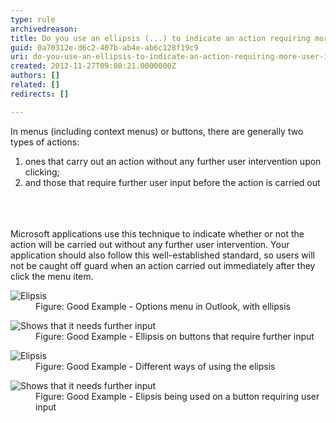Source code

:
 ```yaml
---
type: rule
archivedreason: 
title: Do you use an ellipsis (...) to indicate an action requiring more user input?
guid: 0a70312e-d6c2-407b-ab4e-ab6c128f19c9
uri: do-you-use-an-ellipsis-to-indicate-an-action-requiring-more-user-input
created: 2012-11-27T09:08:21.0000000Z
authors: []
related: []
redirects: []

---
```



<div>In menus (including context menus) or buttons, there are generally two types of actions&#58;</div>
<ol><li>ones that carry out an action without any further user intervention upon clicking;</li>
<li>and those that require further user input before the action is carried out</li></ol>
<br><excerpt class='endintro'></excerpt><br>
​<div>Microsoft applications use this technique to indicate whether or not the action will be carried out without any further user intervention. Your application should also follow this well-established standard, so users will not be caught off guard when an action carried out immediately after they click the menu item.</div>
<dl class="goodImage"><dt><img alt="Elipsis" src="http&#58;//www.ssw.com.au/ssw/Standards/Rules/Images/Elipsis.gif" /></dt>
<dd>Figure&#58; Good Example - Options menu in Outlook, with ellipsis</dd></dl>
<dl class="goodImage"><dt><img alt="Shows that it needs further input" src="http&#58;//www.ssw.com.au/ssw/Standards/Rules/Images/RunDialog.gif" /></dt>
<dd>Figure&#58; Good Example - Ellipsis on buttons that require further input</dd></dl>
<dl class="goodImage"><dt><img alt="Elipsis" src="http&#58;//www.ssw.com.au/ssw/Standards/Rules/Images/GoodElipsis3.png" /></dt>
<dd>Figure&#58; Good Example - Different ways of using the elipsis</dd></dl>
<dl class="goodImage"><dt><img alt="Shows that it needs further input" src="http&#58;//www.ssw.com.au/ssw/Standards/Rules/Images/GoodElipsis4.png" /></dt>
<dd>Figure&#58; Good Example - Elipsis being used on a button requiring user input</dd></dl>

---

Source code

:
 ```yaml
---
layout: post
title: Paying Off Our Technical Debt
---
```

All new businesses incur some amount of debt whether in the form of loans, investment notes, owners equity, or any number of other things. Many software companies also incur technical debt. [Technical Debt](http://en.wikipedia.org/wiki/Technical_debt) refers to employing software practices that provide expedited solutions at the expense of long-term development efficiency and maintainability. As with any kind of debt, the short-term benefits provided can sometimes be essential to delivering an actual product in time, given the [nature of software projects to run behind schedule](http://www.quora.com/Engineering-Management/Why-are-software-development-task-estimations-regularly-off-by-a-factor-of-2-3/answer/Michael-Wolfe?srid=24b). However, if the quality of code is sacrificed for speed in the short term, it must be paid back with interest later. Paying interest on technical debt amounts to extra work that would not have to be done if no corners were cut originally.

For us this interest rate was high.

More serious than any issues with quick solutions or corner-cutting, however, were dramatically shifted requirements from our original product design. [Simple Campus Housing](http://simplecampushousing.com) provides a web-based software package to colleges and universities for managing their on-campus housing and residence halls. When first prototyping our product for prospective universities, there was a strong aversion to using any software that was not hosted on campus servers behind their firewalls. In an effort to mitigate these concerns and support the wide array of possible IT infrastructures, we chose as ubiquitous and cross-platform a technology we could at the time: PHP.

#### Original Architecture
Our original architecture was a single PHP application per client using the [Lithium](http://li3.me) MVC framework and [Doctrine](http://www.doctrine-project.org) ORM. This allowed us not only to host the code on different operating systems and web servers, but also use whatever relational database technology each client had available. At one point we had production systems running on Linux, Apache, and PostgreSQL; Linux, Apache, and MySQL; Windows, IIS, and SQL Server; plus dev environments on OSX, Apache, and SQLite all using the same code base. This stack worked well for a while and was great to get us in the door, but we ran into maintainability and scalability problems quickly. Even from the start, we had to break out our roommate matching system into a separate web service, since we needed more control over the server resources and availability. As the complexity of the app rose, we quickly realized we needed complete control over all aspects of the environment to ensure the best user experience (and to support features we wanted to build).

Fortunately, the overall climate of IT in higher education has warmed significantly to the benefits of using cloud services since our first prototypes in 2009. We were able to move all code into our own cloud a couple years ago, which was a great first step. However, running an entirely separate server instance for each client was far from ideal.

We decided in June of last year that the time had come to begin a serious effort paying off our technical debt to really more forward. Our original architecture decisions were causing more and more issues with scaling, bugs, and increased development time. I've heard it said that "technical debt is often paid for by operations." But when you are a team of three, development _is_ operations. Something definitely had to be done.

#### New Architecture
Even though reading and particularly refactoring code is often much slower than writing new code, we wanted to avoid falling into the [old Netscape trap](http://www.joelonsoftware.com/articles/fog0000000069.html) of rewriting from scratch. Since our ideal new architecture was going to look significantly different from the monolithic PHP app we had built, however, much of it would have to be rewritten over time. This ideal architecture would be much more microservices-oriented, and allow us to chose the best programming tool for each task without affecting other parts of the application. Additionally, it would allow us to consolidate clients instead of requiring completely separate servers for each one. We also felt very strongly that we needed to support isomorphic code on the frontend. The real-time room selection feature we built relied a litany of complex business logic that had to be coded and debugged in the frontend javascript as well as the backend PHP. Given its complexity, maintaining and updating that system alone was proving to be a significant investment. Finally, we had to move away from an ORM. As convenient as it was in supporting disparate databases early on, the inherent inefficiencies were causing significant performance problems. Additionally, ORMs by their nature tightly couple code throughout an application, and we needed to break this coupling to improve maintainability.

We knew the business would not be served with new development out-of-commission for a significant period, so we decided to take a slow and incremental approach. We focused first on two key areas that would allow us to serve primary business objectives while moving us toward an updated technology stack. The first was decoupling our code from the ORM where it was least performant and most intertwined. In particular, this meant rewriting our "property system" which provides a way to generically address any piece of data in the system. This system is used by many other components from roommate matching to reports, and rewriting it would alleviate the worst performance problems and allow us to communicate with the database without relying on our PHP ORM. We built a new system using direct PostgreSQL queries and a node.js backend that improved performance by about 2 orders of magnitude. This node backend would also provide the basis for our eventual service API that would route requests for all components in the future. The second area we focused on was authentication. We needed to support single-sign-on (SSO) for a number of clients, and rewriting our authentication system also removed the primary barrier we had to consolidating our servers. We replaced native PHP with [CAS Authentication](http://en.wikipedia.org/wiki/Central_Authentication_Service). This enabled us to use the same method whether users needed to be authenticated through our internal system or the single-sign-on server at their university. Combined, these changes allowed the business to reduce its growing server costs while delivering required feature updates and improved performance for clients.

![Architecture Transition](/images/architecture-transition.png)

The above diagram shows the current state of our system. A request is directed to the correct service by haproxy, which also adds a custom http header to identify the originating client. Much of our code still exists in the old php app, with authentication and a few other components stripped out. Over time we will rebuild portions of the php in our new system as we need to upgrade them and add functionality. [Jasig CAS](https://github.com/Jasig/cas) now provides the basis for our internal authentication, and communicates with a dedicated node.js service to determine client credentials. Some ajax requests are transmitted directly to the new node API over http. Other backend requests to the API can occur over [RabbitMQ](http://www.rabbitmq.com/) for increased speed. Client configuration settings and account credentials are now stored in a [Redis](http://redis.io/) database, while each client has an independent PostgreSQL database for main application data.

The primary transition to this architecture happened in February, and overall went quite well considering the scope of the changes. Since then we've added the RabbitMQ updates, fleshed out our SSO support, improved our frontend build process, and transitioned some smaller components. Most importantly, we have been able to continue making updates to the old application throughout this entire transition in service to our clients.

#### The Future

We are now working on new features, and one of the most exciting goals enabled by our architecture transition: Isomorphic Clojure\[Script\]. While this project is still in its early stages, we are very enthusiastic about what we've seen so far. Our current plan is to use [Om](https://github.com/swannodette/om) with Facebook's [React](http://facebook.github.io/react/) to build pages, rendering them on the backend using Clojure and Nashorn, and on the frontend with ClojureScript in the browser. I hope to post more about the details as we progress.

==

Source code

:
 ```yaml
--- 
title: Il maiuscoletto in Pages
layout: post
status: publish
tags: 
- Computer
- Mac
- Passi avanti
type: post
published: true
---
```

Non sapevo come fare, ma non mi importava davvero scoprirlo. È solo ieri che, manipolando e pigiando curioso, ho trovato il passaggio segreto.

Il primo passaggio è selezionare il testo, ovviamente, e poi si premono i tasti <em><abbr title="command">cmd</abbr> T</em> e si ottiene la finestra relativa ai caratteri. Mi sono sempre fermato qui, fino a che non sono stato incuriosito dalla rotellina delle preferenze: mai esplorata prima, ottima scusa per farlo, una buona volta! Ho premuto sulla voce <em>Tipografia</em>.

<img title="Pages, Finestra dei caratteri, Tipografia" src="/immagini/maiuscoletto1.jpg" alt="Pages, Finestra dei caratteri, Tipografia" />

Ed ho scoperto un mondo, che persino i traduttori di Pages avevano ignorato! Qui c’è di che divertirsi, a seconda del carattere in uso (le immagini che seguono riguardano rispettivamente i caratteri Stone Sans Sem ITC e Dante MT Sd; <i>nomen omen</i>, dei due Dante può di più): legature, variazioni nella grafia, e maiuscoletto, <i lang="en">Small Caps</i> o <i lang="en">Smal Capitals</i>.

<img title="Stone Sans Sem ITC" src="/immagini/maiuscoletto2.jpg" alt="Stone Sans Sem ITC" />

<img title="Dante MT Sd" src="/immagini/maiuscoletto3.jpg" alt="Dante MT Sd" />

• EXERCISE GOAL:
Find all lines holding the word "buttons" in the records above and copy them.

• EXPECTED ANSWER:
<div>In menus (including context menus) or buttons, there are generally two types of actions&#58;</div>
<dd>Figure&#58; Good Example - Ellipsis on buttons that require further input</dd></dl>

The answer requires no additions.